**Work to be completed**. Among the entries below, extract exactly the lines that run from the one with "alignment between display segments." through the one with "workspaces are managed.", both ends included.

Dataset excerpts
Start of Block
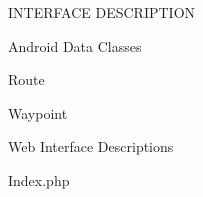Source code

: \documentclass{article}
\begin{document}
\begin{section}{INTERFACE DESCRIPTION}
\begin{subsection}{Android Data Classes}
		\clearpage
		\begin{subsubsection}{Route}
			
		\end{subsubsection}
		
		\clearpage
		\begin{subsubsection}{Waypoint}
			
		\end{subsubsection}
	\end{subsection}
	
	\clearpage
	\begin{subsection}{Web Interface Descriptions}
		\begin{subsubsection}{Index.php}
			
		\end{subsubsection}
	\end{subsection}
\end{section}
\end{document}
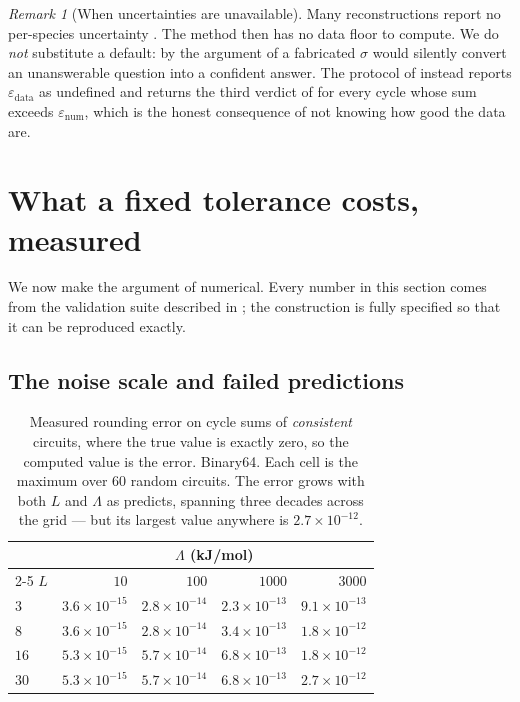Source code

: \documentclass[11pt,twocolumn,a4paper]{article}
\theoremstyle{pstyle}
\theoremstyle{definition}
\theoremstyle{remark}
\newtheorem{remark}[theorem]{Remark}
\newcommand{\eps}{\varepsilon}
\newcommand{\epsnum}{\eps_{\mathrm{num}}}
\newcommand{\epsdata}{\eps_{\mathrm{data}}}
\begin{document}
\begin{remark}[When uncertainties are unavailable]
\label{rem:no-sigma}
Many reconstructions report no per-species uncertainty
\citep{brunk2018,orth2010}. The method then has no data floor to
compute. We do \emph{not} substitute a default: by the argument of
 a fabricated $\sigma$ would silently convert an
unanswerable question into a confident answer. The protocol of
 instead reports $\epsdata$ as undefined and returns
the third verdict of  for every cycle whose sum
exceeds $\epsnum$, which is the honest consequence of not knowing how
good the data are.
\end{remark}

\section{What a fixed tolerance costs, measured}
\label{sec:fixed-tolerance-fails}

We now make the argument of  numerical. Every number in
this section comes from the validation suite described in
; the construction is fully specified so that it
can be reproduced exactly.

\subsection{The noise scale and failed predictions}

\begin{table}[t]
\centering\small
\caption{Measured rounding error on cycle sums of \emph{consistent}
circuits, where the true value is exactly zero, so the computed value is
the error. Binary64. Each cell is the maximum over $60$ random circuits.
The error grows with both $L$ and $\Lambda$ as 
predicts, spanning three decades across the grid --- but its largest
value anywhere is $2.7\times10^{-12}$.}
\label{tab:v1}
\begin{tabular}{@{}lrrrr@{}}
\toprule
& \multicolumn{4}{c}{$\Lambda$ (kJ/mol)}\\
\cmidrule(l){2-5}
$L$ & $10$ & $100$ & $1000$ & $3000$\\
\midrule
$3$  & $3.6\times10^{-15}$ & $2.8\times10^{-14}$ & $2.3\times10^{-13}$ & $9.1\times10^{-13}$\\
$8$  & $3.6\times10^{-15}$ & $2.8\times10^{-14}$ & $3.4\times10^{-13}$ & $1.8\times10^{-12}$\\
$16$ & $5.3\times10^{-15}$ & $5.7\times10^{-14}$ & $6.8\times10^{-13}$ & $1.8\times10^{-12}$\\
$30$ & $5.3\times10^{-15}$ & $5.7\times10^{-14}$ & $6.8\times10^{-13}$ & $2.7\times10^{-12}$\\
\bottomrule
\end{tabular}
\end{table}
\end{document}
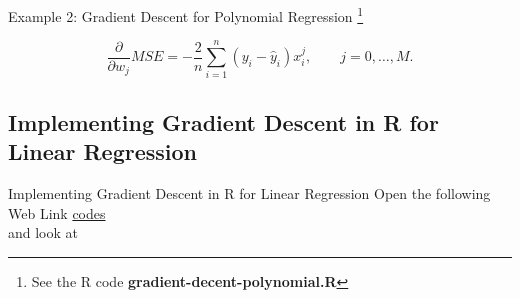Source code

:\documentclass[10pt, hyperref={colorlinks = true,linkcolor = blue}]{beamer}
\begin{document}
{{\begin{frame}{Example 2: Gradient Descent for Polynomial Regression \footnote{See the R code \textbf{gradient-decent-polynomial.R}}}
\begin{itemize}[<+->]
\[
\frac{\partial}{\partial w_j} MSE = -\frac{2}{n} \sum_{i=1}^{n} (y_i - \hat{y}_i) x_i^j, \qquad j=0,\ldots,M.
\]
\end{itemize}
\end{frame}
}

{\subsection{Implementing Gradient Descent in R for Linear Regression}\begin{frame}{Implementing Gradient Descent in R for Linear Regression}
Open the following Web Link \href{https://drive.google.com/drive/folders/1YsVuNDuyFx_Er20NPciM6QA0tzRp8_yB}{codes} \\ and look at 

\end{frame}
}
}
\end{document}
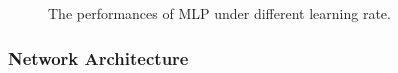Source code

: \documentclass[12pt,a4paper]{article}
\theoremstyle{definition}
\begin{document}
\begin{figure}[H]
	\centering
	\caption{The performances of MLP under different learning rate.}
	\label{fig:mlp-lr}
\end{figure}

\subsubsection{Network Architecture}
\end{document}
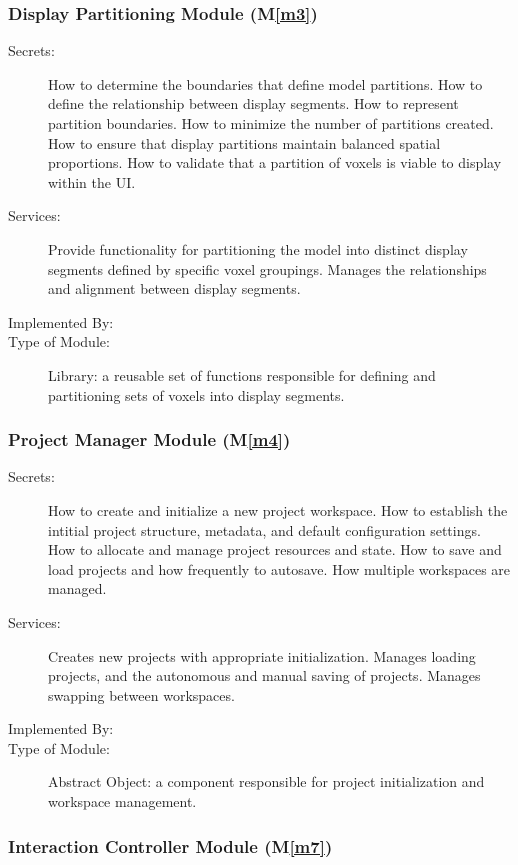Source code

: \documentclass[12pt, titlepage]{article}
\newcommand{\mref}[1]{M\ref{#1}}
\begin{document}
\subsubsection{Display Partitioning Module (\mref{m3})}

\begin{description}
  \item[Secrets:] How to determine the boundaries that define model partitions. How to define the relationship
  between display segments. How to represent partition boundaries. How to minimize the number of partitions created. How to ensure that display partitions maintain balanced spatial proportions. How to validate that a partition of voxels is viable to display within the UI.
  \item[Services:] Provide functionality for partitioning the model into distinct display segments defined by specific voxel groupings. Manages the relationships and alignment between display segments.
  \item[Implemented By:] \progname{}
  \item[Type of Module:] Library: a reusable set of functions responsible for defining and partitioning sets of voxels into display segments.
\end{description}

\subsubsection{Project Manager Module (\mref{m4})}

\begin{description}
\item[Secrets:] How to create and initialize a new project workspace. How to establish the intitial project structure, metadata, and default configuration settings. How to allocate and manage project resources and state. How to save and load projects and how frequently to autosave. How multiple workspaces are managed.
\item[Services:] Creates new projects with appropriate initialization. Manages loading projects, and the autonomous and manual saving of projects. Manages swapping between workspaces.
\item[Implemented By:] \progname{}
\item[Type of Module:] Abstract Object: a component responsible for project initialization and workspace management.
\end{description} 

\subsubsection{Interaction Controller Module (\mref{m7})}
\end{document}
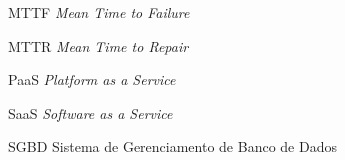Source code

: 

\begin{siglas} \itemsep -1pt

	\item[MTTF] \emph{Mean Time to Failure}
	\item[MTTR] \emph{Mean Time to Repair}
	\item[PaaS] \emph{Platform as a Service}
	\item[SaaS] \emph{Software as a Service}
	\item[SGBD] Sistema de Gerenciamento de Banco de Dados

\end{siglas}
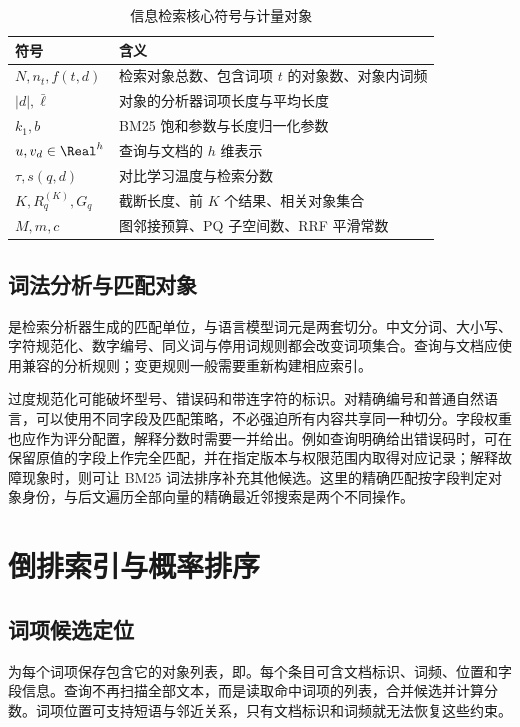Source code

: \documentclass[../textbook.tex]{subfiles}
\begin{document}
\begin{table}[htbp]
\centering
\caption{信息检索核心符号与计量对象}\label{tab:information-retrieval-symbols}
\begin{tabular}{ll}
\toprule
符号 & 含义\\
\midrule
$N,n_t,f(t,d)$ & 检索对象总数、包含词项 $t$ 的对象数、对象内词频\\
$|d|,\bar\ell$ & 对象的分析器词项长度与平均长度\\
$k_1,b$ & BM25 饱和参数与长度归一化参数\\
$u,v_d\in\Real^h$ & 查询与文档的 $h$ 维表示\\
$\tau,s(q,d)$ & 对比学习温度与检索分数\\
$K,R_q^{(K)},G_q$ & 截断长度、前 $K$ 个结果、相关对象集合\\
$M,m,c$ & 图邻接预算、PQ 子空间数、RRF 平滑常数\\
\bottomrule
\end{tabular}
\end{table}

\subsection{词法分析与匹配对象}
是检索分析器生成的匹配单位，与语言模型词元是两套切分。中文分词、大小写、字符规范化、数字编号、同义词与停用词规则都会改变词项集合。查询与文档应使用兼容的分析规则；变更规则一般需要重新构建相应索引。

过度规范化可能破坏型号、错误码和带连字符的标识。对精确编号和普通自然语言，可以使用不同字段及匹配策略，不必强迫所有内容共享同一种切分。字段权重也应作为评分配置，解释分数时需要一并给出。例如查询明确给出错误码时，可在保留原值的字段上作完全匹配，并在指定版本与权限范围内取得对应记录；解释故障现象时，则可让 BM25 词法排序补充其他候选。这里的精确匹配按字段判定对象身份，与后文遍历全部向量的精确最近邻搜索是两个不同操作。

\section{倒排索引与概率排序}

\subsection{词项候选定位}
为每个词项保存包含它的对象列表，即。每个条目可含文档标识、词频、位置和字段信息。查询不再扫描全部文本，而是读取命中词项的列表，合并候选并计算分数。词项位置可支持短语与邻近关系，只有文档标识和词频就无法恢复这些约束。
\end{document}
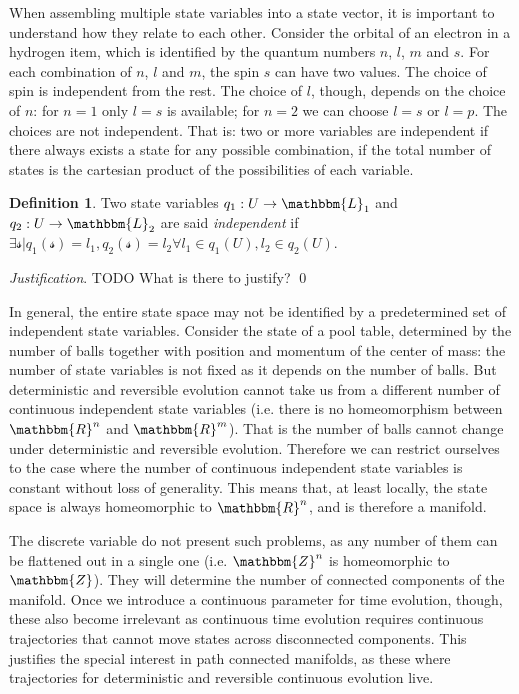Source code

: \documentclass[aps,pra,10pt,twocolumn,floatfix,nofootinbib]{revtex4-1}
\theoremstyle{definition}
\newtheorem{defn}[prop]{Definition}
\newenvironment{justification}{\emph{Justification}.}{\qed}
\begin{document}
When assembling multiple state variables into a state vector, it is important to understand how they relate to each other. Consider the orbital of an electron in a hydrogen item, which is identified by the quantum numbers $n$, $l$, $m$ and $s$. For each combination of $n$, $l$ and $m$, the spin $s$ can have two values. The choice of spin is independent from the rest. The choice of $l$, though, depends on the choice of $n$: for $n=1$ only $l=s$ is available; for $n=2$ we can choose $l=s$ or $l=p$. The choices are not independent. That is: two or more variables are independent if there always exists a state for any possible combination, if the total number of states is the cartesian product of the possibilities of each variable.

\begin{defn}\label{independent_state_variables}
	Two state variables $q_1 : U \rightarrow \mathbbm{L}_1$ and $q_2 : U \rightarrow \mathbbm{L}_2$ are said \emph{independent} if $\exists \mathcal{s} | q_1(\mathcal{s})=l_1, q_2(\mathcal{s})=l_2 \forall l_1 \in q_1(U), l_2 \in q_2(U)$.
\end{defn}

\begin{justification}
	TODO What is there to justify?
\end{justification}

In general, the entire state space may not be identified by a predetermined set of independent state variables. Consider the state of a pool table, determined by the number of balls together with position and momentum of the center of mass: the number of state variables is not fixed as it depends on the number of balls. But deterministic and reversible evolution cannot take us from a different number of continuous independent state variables (i.e. there is no homeomorphism between $\mathbbm{R}^n$ and $\mathbbm{R}^m$). That is the number of balls cannot change under deterministic and reversible evolution. Therefore we can restrict ourselves to the case where the number of continuous independent state variables is constant without loss of generality. This means that, at least locally, the state space is always homeomorphic to $\mathbbm{R}^n$, and is therefore a manifold.

The discrete variable do not present such problems, as any number of them can be flattened out in a single one (i.e. $\mathbbm{Z}^n$ is homeomorphic to $\mathbbm{Z}$). They will determine the number of connected components of the manifold. Once we introduce a continuous parameter for time evolution, though, these also become irrelevant as continuous time evolution requires continuous trajectories that cannot move states across disconnected components. This justifies the special interest in path connected manifolds, as these where trajectories for deterministic and reversible continuous evolution live.
\end{document}
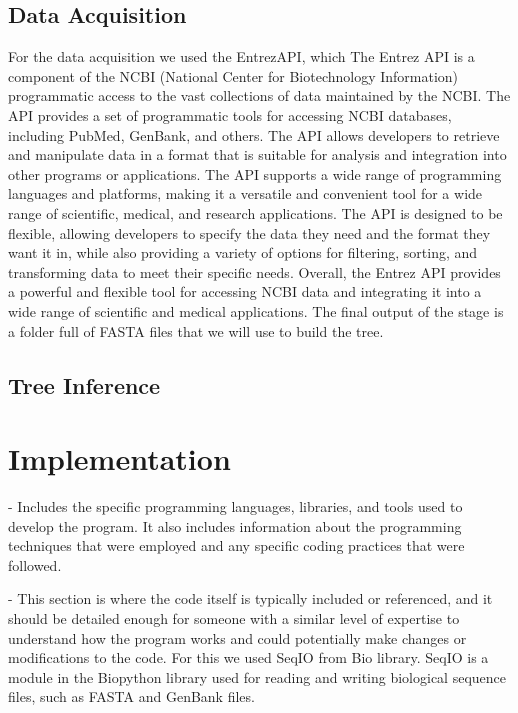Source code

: \documentclass[12pt]{article}
\begin{document}
\subsection{Data Acquisition}
For the data acquisition we used the EntrezAPI, which The Entrez API is a component of the NCBI (National Center for Biotechnology Information) programmatic access to the vast collections of data maintained by the NCBI. The API provides a set of programmatic tools for accessing NCBI databases, including PubMed, GenBank, and others. The API allows developers to retrieve and manipulate data in a format that is suitable for analysis and integration into other programs or applications. The API supports a wide range of programming languages and platforms, making it a versatile and convenient tool for a wide range of scientific, medical, and research applications. The API is designed to be flexible, allowing developers to specify the data they need and the format they want it in, while also providing a variety of options for filtering, sorting, and transforming data to meet their specific needs. Overall, the Entrez API provides a powerful and flexible tool for accessing NCBI data and integrating it into a wide range of scientific and medical applications.\newline
The final output of the stage is a folder full of FASTA files that we will use to build the tree.

\subsection{Tree Inference}

\section{Implementation}\label{sec:desenvolvimentos}

- Includes the specific programming languages, libraries, and tools used to develop the program. It also includes information about the programming techniques that were employed and any specific coding practices that were followed. 

- This section is where the code itself is typically included or referenced, and it should be detailed enough for someone with a similar level of expertise to understand how the program works and could potentially make changes or modifications to the code. For this we used SeqIO from Bio library. SeqIO is a module in the Biopython library used for reading and writing biological sequence files, such as FASTA and GenBank files.
\end{document}
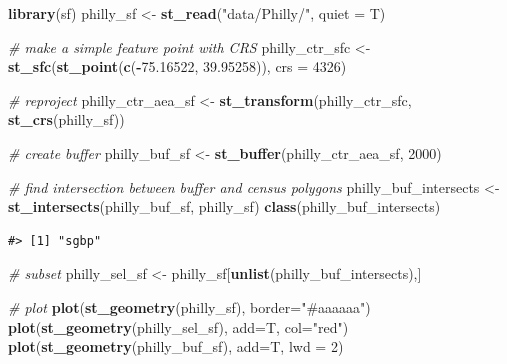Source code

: \documentclass[]{book}
\newenvironment{Shaded}{\begin{snugshade}}{\end{snugshade}}
\newcommand{\KeywordTok}[1]{\textcolor[rgb]{0.13,0.29,0.53}{\textbf{#1}}}
\newcommand{\DataTypeTok}[1]{\textcolor[rgb]{0.13,0.29,0.53}{#1}}
\newcommand{\DecValTok}[1]{\textcolor[rgb]{0.00,0.00,0.81}{#1}}
\newcommand{\FloatTok}[1]{\textcolor[rgb]{0.00,0.00,0.81}{#1}}
\newcommand{\StringTok}[1]{\textcolor[rgb]{0.31,0.60,0.02}{#1}}
\newcommand{\CommentTok}[1]{\textcolor[rgb]{0.56,0.35,0.01}{\textit{#1}}}
\newcommand{\OperatorTok}[1]{\textcolor[rgb]{0.81,0.36,0.00}{\textbf{#1}}}
\newcommand{\NormalTok}[1]{#1}
\theoremstyle{definition}
\theoremstyle{definition}
\theoremstyle{definition}
\theoremstyle{remark}
\begin{document}
\begin{Shaded}
\begin{Highlighting}[]
\KeywordTok{library}\NormalTok{(sf)}
\NormalTok{philly_sf <-}\StringTok{ }\KeywordTok{st_read}\NormalTok{(}\StringTok{"data/Philly/"}\NormalTok{, }\DataTypeTok{quiet =}\NormalTok{ T)}

\CommentTok{# make a simple feature point with CRS}
\NormalTok{philly_ctr_sfc <-}\StringTok{ }\KeywordTok{st_sfc}\NormalTok{(}\KeywordTok{st_point}\NormalTok{(}\KeywordTok{c}\NormalTok{(}\OperatorTok{-}\FloatTok{75.16522}\NormalTok{, }\FloatTok{39.95258}\NormalTok{)), }\DataTypeTok{crs =} \DecValTok{4326}\NormalTok{)}

\CommentTok{# reproject}
\NormalTok{philly_ctr_aea_sf <-}\StringTok{ }\KeywordTok{st_transform}\NormalTok{(philly_ctr_sfc, }\KeywordTok{st_crs}\NormalTok{(philly_sf))}

\CommentTok{# create buffer}
\NormalTok{philly_buf_sf <-}\StringTok{ }\KeywordTok{st_buffer}\NormalTok{(philly_ctr_aea_sf, }\DecValTok{2000}\NormalTok{)}

\CommentTok{# find intersection between buffer and census polygons}
\NormalTok{philly_buf_intersects <-}\StringTok{ }\KeywordTok{st_intersects}\NormalTok{(philly_buf_sf, philly_sf)}
\KeywordTok{class}\NormalTok{(philly_buf_intersects)}
\end{Highlighting}
\end{Shaded}

\begin{verbatim}
#> [1] "sgbp"
\end{verbatim}

\begin{Shaded}
\begin{Highlighting}[]
\CommentTok{# subset}
\NormalTok{philly_sel_sf <-}\StringTok{ }\NormalTok{philly_sf[}\KeywordTok{unlist}\NormalTok{(philly_buf_intersects),]}

\CommentTok{# plot}
\KeywordTok{plot}\NormalTok{(}\KeywordTok{st_geometry}\NormalTok{(philly_sf), }\DataTypeTok{border=}\StringTok{"#aaaaaa"}\NormalTok{)}
\KeywordTok{plot}\NormalTok{(}\KeywordTok{st_geometry}\NormalTok{(philly_sel_sf), }\DataTypeTok{add=}\NormalTok{T, }\DataTypeTok{col=}\StringTok{"red"}\NormalTok{)}
\KeywordTok{plot}\NormalTok{(}\KeywordTok{st_geometry}\NormalTok{(philly_buf_sf), }\DataTypeTok{add=}\NormalTok{T, }\DataTypeTok{lwd =} \DecValTok{2}\NormalTok{)}
\end{Highlighting}
\end{Shaded}
\end{document}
End of Block
**Response box**.
  \item[Services:] Provide functionality for partitioning the model into distinct display segments defined by specific voxel groupings. Manages the relationships and alignment between display segments.
  \item[Implemented By:] \progname{}
  \item[Type of Module:] Library: a reusable set of functions responsible for defining and partitioning sets of voxels into display segments.
\end{description}

\subsubsection{Project Manager Module (\mref{m4})}

\begin{description}
\item[Secrets:] How to create and initialize a new project workspace. How to establish the intitial project structure, metadata, and default configuration settings. How to allocate and manage project resources and state. How to save and load projects and how frequently to autosave. How multiple workspaces are managed.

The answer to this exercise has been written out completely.